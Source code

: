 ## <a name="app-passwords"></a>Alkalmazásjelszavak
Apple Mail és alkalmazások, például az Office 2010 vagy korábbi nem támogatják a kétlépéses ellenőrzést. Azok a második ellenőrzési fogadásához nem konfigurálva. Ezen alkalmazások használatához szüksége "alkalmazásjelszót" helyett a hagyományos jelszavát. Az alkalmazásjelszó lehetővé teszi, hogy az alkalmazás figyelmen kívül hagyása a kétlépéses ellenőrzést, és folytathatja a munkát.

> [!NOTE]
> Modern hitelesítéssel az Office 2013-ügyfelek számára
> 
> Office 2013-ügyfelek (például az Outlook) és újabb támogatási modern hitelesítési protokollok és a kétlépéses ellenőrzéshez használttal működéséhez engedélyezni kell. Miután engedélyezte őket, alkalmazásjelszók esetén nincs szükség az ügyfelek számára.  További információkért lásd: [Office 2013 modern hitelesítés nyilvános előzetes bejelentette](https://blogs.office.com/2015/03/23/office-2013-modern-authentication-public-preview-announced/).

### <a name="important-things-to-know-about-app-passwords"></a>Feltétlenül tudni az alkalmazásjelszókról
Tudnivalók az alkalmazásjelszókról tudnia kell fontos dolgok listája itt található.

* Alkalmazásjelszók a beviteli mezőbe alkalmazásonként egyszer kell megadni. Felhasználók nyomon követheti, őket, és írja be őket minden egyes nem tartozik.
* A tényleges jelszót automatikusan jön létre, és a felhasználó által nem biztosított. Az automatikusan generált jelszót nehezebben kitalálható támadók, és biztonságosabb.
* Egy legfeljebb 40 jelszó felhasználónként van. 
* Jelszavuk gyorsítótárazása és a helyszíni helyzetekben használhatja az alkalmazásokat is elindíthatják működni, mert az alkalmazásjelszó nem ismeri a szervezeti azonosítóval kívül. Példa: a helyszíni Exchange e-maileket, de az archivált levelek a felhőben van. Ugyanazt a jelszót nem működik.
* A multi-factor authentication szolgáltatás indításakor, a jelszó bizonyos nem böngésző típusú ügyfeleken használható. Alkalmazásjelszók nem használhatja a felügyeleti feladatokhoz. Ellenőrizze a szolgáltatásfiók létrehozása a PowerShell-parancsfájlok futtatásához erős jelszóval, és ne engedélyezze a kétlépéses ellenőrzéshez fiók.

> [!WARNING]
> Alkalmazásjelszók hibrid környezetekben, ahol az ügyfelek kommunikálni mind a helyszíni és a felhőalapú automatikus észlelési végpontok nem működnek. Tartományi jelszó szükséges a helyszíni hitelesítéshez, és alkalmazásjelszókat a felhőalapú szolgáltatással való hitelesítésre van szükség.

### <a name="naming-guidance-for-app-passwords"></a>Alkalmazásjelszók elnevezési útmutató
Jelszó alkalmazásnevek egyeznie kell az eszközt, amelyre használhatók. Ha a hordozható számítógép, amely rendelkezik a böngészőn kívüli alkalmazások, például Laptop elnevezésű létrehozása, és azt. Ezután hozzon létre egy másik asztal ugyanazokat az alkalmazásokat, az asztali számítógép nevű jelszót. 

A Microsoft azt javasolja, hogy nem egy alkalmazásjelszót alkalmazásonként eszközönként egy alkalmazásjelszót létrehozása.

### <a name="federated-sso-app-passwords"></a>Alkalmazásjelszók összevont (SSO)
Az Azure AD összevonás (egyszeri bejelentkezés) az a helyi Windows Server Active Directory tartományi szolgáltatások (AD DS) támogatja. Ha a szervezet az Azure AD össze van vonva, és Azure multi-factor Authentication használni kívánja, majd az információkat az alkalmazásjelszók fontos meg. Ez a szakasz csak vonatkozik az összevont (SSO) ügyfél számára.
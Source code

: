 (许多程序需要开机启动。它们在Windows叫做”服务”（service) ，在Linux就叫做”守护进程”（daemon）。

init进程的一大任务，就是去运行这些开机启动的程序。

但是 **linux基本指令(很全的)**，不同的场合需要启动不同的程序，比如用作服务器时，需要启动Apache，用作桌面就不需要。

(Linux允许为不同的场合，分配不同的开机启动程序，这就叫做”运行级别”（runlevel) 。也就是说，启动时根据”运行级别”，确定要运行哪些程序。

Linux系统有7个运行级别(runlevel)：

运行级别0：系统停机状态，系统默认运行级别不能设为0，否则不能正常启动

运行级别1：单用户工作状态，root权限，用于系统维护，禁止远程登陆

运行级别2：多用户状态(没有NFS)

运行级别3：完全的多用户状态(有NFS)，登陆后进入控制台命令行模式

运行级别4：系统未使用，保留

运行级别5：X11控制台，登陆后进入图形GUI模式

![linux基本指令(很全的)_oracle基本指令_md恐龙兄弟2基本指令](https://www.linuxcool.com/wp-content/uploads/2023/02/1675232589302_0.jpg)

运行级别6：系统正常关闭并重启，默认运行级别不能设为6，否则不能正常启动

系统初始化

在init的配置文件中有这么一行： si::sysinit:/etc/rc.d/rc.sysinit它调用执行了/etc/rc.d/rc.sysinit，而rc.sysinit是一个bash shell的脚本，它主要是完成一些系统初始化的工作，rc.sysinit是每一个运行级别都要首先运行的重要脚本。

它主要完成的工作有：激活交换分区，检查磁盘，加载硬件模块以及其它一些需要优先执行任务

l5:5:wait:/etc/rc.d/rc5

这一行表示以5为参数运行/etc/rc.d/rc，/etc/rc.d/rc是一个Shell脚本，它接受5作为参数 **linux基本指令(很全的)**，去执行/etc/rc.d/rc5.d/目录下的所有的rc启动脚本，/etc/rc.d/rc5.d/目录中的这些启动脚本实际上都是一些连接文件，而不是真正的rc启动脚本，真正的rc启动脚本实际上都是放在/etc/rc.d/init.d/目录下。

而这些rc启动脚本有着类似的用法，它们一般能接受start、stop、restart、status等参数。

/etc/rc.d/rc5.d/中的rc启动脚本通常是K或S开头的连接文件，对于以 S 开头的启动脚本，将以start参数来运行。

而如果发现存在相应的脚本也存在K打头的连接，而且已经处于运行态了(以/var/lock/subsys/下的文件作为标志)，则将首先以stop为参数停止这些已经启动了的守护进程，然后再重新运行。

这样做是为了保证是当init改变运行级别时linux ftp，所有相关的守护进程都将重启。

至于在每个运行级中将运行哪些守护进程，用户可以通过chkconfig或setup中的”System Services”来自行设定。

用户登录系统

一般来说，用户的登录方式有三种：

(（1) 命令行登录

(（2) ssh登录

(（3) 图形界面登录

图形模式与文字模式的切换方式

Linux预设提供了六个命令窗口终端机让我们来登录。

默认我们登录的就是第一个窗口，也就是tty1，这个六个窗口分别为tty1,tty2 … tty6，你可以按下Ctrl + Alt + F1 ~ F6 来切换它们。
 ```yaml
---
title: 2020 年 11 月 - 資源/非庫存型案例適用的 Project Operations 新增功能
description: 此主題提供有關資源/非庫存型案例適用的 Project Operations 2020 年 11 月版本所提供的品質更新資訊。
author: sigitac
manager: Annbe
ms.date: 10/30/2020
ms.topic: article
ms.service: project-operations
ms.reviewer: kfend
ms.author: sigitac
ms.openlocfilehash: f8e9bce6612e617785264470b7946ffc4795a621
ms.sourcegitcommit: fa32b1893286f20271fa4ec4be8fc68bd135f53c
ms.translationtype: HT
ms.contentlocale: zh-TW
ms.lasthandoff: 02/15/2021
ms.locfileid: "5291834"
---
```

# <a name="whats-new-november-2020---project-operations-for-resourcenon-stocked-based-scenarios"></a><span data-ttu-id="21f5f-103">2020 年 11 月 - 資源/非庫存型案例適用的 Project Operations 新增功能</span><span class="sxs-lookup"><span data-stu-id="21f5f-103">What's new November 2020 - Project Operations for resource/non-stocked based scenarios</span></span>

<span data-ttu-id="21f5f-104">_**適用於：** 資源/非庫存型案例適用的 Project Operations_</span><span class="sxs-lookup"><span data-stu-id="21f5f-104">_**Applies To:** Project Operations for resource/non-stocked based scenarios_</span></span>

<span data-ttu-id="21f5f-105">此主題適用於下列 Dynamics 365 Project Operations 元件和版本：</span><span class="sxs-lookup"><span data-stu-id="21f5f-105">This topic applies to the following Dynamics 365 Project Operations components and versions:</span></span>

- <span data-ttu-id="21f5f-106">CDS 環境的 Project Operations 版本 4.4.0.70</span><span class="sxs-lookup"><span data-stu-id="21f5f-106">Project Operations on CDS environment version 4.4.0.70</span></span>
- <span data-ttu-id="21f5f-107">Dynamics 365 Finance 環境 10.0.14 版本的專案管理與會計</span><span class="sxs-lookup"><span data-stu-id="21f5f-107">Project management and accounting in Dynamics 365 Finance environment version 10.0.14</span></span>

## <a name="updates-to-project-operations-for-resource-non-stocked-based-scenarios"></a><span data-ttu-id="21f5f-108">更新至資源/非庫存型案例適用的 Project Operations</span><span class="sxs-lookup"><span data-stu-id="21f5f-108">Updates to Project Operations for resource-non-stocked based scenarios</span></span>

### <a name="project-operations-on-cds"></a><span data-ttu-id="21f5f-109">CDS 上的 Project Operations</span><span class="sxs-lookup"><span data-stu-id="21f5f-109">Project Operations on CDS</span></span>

▶ **TASK OBJECTIVE**: Read through the entries and copy every line that includes "否则不能正常启动".

▶ **EXERCISE ANSWER**:
运行级别0：系统停机状态，系统默认运行级别不能设为0，否则不能正常启动
运行级别6：系统正常关闭并重启，默认运行级别不能设为6，否则不能正常启动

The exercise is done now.